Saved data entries
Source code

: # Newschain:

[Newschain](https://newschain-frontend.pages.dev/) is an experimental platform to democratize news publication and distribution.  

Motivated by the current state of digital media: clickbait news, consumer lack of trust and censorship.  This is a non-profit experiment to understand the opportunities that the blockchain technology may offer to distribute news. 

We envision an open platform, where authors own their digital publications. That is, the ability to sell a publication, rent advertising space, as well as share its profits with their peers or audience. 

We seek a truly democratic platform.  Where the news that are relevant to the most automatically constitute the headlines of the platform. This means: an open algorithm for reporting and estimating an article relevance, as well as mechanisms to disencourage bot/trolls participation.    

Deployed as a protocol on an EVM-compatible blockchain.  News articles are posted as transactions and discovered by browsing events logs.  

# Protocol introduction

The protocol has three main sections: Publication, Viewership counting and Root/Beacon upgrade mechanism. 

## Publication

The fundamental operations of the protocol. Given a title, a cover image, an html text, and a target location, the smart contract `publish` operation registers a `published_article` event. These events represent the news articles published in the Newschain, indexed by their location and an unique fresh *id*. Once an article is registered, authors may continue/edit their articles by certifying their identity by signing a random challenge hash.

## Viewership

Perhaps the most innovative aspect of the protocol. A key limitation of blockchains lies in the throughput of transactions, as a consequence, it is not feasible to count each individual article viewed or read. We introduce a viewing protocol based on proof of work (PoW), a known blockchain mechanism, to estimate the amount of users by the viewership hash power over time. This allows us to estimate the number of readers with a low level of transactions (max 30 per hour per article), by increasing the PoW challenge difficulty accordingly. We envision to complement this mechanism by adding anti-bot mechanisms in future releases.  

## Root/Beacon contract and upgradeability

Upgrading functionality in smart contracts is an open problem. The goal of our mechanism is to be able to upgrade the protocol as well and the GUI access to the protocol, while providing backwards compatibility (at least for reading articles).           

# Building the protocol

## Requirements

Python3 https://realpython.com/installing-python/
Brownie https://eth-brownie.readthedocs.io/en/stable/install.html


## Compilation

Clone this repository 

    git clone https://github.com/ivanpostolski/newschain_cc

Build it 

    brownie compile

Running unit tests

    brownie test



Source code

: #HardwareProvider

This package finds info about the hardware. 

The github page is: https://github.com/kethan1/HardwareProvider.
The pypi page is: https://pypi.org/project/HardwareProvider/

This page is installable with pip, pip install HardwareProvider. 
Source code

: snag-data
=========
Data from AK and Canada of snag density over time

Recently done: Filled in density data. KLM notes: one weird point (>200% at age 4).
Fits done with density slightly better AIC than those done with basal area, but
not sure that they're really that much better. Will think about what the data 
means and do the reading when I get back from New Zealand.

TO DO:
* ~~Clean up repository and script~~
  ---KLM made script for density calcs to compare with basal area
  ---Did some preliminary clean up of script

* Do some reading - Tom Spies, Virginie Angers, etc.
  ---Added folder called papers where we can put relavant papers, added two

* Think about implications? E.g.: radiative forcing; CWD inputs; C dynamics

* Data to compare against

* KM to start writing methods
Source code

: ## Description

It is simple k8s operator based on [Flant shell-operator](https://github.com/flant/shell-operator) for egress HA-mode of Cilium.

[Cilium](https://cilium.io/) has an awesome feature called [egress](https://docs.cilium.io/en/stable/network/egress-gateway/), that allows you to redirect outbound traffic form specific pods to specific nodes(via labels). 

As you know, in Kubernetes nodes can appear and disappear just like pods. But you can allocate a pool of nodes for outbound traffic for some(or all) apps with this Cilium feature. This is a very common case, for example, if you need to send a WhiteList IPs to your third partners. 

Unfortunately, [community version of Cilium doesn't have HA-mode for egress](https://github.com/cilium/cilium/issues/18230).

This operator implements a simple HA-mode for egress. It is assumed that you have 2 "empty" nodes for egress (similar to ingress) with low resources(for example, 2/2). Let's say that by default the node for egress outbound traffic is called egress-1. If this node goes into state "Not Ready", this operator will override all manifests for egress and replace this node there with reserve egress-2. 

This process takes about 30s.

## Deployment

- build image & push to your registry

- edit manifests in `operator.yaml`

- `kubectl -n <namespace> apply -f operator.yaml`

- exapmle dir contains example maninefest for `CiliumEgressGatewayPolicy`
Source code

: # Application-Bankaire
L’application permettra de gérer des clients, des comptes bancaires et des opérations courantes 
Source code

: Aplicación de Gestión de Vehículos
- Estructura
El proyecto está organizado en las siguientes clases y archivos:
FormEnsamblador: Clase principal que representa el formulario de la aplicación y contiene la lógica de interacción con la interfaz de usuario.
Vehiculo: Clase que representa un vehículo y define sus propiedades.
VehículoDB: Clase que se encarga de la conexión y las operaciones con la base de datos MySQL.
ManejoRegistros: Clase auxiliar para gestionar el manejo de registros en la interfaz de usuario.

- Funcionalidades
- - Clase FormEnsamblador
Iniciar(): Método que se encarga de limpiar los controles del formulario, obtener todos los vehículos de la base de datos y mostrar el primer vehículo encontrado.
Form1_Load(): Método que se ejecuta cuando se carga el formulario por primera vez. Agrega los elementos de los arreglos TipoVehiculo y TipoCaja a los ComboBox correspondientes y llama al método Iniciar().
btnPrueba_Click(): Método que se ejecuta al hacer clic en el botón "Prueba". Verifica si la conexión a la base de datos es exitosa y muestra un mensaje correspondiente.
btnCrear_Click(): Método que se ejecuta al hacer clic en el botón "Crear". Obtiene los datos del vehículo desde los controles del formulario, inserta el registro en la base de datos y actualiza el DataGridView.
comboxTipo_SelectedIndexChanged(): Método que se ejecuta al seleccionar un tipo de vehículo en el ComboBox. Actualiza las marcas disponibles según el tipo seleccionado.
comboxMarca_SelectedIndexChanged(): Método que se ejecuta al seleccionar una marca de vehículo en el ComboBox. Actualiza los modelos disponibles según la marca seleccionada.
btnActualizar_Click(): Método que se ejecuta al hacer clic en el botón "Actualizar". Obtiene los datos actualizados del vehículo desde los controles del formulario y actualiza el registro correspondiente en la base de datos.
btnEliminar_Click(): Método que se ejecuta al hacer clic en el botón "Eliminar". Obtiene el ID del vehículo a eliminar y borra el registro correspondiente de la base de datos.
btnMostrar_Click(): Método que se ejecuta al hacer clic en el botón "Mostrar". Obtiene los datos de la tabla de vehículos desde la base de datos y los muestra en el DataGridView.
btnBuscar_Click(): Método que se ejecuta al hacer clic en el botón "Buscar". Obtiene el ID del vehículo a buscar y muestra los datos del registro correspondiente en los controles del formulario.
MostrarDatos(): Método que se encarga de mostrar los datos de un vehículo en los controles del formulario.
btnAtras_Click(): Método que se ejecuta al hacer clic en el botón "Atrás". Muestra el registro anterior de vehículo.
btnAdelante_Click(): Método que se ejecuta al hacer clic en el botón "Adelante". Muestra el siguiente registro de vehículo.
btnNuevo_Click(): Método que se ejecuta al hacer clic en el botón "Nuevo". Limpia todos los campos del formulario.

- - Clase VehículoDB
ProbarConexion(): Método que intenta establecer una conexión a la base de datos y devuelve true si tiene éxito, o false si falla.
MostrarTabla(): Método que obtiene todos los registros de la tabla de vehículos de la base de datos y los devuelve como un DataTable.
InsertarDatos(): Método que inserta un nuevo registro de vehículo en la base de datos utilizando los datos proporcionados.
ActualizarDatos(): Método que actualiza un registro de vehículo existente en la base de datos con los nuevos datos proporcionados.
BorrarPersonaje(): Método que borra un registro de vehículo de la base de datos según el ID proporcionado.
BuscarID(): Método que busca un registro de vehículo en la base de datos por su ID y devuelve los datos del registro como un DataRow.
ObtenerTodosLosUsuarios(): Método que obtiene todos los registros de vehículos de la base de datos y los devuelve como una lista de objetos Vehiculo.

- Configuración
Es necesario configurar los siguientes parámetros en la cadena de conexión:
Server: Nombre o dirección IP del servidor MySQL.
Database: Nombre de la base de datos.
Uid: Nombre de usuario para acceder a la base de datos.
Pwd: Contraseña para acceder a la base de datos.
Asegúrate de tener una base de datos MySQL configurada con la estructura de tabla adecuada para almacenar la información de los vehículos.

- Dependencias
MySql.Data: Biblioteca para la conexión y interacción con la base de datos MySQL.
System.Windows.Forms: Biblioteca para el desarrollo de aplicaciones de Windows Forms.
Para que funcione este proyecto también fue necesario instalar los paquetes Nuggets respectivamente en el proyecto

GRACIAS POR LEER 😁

--

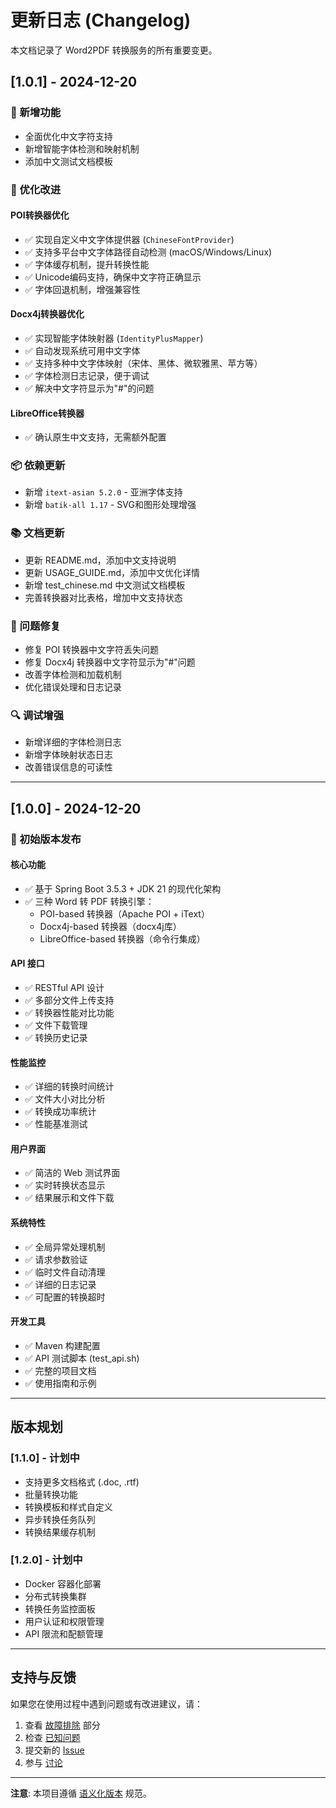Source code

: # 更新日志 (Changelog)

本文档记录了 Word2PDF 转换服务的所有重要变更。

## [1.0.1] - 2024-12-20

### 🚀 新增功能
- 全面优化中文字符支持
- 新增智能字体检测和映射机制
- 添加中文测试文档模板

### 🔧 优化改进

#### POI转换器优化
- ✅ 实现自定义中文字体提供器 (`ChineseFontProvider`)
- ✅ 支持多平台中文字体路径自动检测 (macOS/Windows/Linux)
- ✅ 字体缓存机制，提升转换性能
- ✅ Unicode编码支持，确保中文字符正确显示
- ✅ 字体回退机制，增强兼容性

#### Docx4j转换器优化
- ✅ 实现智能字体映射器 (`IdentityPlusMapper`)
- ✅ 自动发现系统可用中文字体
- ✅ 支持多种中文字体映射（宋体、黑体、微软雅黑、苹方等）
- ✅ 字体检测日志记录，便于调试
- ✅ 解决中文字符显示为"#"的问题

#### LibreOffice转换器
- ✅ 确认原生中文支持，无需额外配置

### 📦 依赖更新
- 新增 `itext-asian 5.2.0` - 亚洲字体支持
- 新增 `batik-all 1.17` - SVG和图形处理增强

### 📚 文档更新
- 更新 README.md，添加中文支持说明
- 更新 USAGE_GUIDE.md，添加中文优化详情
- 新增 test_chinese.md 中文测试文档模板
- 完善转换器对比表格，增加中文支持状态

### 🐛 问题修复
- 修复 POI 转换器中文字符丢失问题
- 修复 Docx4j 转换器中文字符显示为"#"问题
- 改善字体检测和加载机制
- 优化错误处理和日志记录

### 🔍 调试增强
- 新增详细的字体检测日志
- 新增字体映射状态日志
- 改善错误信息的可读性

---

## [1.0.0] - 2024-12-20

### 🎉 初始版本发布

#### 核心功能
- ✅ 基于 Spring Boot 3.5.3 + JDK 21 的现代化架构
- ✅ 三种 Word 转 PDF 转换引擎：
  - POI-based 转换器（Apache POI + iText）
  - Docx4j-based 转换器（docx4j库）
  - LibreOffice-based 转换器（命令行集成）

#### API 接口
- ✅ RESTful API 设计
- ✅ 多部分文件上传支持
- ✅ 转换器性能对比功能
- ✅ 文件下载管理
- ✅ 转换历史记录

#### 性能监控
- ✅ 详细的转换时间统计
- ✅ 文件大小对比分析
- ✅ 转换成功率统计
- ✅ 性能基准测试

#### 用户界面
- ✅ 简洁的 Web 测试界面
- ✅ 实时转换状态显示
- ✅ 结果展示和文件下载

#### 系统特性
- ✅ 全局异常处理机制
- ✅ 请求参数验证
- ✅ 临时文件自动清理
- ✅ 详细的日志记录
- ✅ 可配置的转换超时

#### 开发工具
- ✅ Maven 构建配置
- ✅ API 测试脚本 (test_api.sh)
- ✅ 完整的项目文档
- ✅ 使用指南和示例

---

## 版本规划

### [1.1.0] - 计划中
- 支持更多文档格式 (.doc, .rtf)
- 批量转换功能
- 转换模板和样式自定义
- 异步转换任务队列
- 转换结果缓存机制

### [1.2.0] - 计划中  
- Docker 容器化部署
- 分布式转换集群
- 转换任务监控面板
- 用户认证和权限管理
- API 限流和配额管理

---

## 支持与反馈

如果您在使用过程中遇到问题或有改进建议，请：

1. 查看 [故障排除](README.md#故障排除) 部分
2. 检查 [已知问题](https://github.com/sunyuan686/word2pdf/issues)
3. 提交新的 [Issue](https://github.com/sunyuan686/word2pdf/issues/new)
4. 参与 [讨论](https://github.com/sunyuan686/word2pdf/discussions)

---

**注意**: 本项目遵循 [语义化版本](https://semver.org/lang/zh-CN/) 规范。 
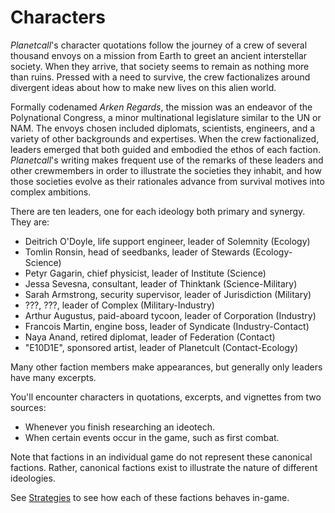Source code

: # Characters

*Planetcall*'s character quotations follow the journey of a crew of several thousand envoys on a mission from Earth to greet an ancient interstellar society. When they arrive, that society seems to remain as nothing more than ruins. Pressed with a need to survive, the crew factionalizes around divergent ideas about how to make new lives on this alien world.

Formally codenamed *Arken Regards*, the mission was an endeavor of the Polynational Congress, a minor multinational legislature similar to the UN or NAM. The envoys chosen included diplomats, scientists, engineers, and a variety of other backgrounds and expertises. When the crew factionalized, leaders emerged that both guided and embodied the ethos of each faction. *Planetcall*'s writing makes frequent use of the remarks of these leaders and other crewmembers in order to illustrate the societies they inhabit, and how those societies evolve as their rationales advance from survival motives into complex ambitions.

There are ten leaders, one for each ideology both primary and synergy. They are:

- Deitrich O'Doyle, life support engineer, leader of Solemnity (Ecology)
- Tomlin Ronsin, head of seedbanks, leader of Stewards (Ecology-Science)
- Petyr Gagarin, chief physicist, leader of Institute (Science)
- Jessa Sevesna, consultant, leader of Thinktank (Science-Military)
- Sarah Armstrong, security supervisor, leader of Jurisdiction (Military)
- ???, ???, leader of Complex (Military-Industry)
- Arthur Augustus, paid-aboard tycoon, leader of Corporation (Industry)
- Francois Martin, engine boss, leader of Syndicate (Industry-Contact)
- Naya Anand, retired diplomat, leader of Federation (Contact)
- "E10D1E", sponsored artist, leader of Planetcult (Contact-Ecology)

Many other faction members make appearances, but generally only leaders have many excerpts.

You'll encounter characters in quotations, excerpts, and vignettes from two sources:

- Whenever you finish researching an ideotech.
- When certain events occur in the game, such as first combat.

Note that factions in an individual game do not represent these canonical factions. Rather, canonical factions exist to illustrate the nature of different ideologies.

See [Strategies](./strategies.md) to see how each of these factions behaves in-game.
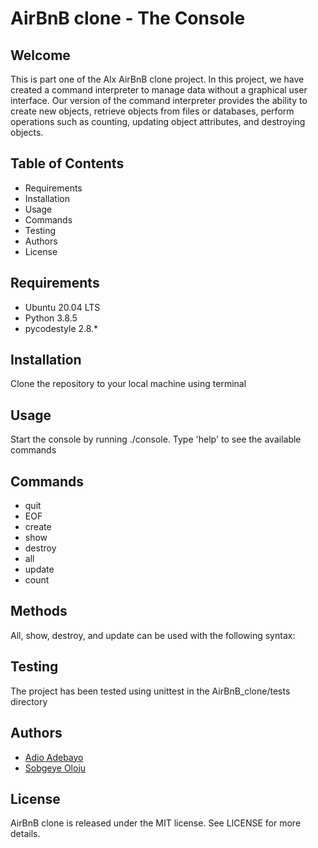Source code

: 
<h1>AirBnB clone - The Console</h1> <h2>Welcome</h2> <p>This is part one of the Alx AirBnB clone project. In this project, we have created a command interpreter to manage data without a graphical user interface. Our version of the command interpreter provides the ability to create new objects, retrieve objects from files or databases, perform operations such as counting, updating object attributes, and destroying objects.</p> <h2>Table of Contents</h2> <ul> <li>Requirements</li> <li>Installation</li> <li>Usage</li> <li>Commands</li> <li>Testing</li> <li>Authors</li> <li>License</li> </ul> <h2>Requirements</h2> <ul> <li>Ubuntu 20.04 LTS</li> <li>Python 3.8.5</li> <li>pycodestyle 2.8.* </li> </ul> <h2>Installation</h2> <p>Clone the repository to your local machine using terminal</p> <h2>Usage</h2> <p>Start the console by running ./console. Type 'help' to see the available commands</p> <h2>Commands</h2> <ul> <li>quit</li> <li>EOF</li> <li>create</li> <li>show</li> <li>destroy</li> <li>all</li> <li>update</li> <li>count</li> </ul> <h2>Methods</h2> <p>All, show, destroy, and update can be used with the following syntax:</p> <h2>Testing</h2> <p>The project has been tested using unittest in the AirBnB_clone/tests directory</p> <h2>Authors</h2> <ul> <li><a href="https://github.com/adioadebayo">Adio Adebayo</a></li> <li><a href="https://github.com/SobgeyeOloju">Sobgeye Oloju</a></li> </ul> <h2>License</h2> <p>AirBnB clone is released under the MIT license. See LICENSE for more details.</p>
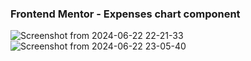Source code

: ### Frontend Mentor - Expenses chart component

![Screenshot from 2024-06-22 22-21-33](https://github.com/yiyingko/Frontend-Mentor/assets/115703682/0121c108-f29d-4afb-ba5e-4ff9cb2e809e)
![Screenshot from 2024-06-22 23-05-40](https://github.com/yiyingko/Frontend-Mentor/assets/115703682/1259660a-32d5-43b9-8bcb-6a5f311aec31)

**Problem to solve**
Output, from the data above, the lines from the line with "There are ten" to the line with "- Tomlin Ronsin, head" exactly as they stand, both ends included and nothing else.

**Solution for this problem**
There are ten leaders, one for each ideology both primary and synergy. They are:

- Deitrich O'Doyle, life support engineer, leader of Solemnity (Ecology)
- Tomlin Ronsin, head of seedbanks, leader of Stewards (Ecology-Science)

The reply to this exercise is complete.